Transient episodes of HIV type-1 viraemia are frequently observed in patients on suppressive combination antiretroviral therapy (cART). We studied the effect of such episodes and of treatment interruptions on clinical outcome and immunological response. A total of 3,321 patients from the ATHENA cohort had virological suppression (HIV type-1 RNA<50 copies/ml) after 24 weeks of cART. The association between subsequent episodes of treatment interruptions, viral suppression, low-level (50-400 copies/ml) and high-level (>400 copies/ml) viraemia and the outcomes death, AIDS or immunological response (CD4(+) T-cell count increase > or =50% from 24 weeks) was studied with Poisson regression models, including either time-updated cumulative follow-up, time spent per type of episode or modelling episodes as binary status indicators. During 11,165 person-years of follow-up, 88 patients died, 111 developed AIDS and 2,019 had an immunological response.
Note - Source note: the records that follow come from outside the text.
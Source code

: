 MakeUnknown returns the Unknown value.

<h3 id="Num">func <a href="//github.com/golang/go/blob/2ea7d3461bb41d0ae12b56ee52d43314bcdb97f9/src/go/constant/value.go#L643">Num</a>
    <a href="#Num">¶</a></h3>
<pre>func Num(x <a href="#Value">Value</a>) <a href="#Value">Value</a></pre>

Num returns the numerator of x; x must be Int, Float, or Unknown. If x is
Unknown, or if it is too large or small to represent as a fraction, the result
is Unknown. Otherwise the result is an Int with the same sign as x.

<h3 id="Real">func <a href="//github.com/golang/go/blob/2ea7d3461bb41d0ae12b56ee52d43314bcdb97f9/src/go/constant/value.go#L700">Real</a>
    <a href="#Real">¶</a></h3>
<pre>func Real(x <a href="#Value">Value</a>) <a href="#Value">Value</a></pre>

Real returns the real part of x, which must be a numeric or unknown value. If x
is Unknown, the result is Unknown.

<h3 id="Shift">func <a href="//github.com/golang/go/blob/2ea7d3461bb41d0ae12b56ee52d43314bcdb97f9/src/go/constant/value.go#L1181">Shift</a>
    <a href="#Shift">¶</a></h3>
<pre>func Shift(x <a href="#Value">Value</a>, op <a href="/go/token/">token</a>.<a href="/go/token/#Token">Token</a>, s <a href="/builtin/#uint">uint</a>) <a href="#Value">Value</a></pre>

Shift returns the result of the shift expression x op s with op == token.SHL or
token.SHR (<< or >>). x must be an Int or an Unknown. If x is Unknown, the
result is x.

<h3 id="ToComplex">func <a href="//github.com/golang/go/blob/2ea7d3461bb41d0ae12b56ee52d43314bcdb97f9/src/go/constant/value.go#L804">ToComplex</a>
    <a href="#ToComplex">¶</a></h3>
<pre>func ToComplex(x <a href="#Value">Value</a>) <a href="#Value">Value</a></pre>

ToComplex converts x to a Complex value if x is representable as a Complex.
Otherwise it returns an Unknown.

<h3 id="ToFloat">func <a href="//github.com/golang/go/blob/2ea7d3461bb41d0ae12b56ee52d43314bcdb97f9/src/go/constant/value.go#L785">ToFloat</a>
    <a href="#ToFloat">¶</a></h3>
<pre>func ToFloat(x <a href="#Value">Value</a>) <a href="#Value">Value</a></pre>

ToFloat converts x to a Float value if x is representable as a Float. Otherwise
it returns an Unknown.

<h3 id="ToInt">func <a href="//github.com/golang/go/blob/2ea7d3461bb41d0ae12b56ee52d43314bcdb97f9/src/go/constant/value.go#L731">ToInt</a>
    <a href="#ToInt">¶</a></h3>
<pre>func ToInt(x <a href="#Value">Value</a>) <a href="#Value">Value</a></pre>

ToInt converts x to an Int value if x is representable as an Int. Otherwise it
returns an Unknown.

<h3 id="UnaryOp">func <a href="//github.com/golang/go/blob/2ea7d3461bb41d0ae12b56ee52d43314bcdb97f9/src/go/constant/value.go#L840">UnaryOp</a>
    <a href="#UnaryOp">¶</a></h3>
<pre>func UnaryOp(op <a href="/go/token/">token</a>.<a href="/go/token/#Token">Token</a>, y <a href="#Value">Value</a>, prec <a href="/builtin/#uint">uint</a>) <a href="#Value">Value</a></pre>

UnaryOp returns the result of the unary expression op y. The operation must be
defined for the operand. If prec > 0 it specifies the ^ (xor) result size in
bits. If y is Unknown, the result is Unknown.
Longer follow-up time in treatment interruptions increased the risk of AIDS (relative risk [RR] 8.07, 95% confidence interval [CI] 3.98-16.4 per year longer) and impaired immunological response (RR 0.22, 95% CI 0.12-0.41). High-level viraemia was only associated with immunological response (RR 0.55, 95% CI 0.40-0.74), whereas low-level viraemia was not associated with any of the three outcomes. Status indicator models gave similar results. When also including time-updated CD4(+) T-cell counts, the observed associations diminished. Treatment interruptions and high-level, but not low-level, viraemia are strongly associated with clinical outcome, mainly via their effect on CD4(+) T-cell counts.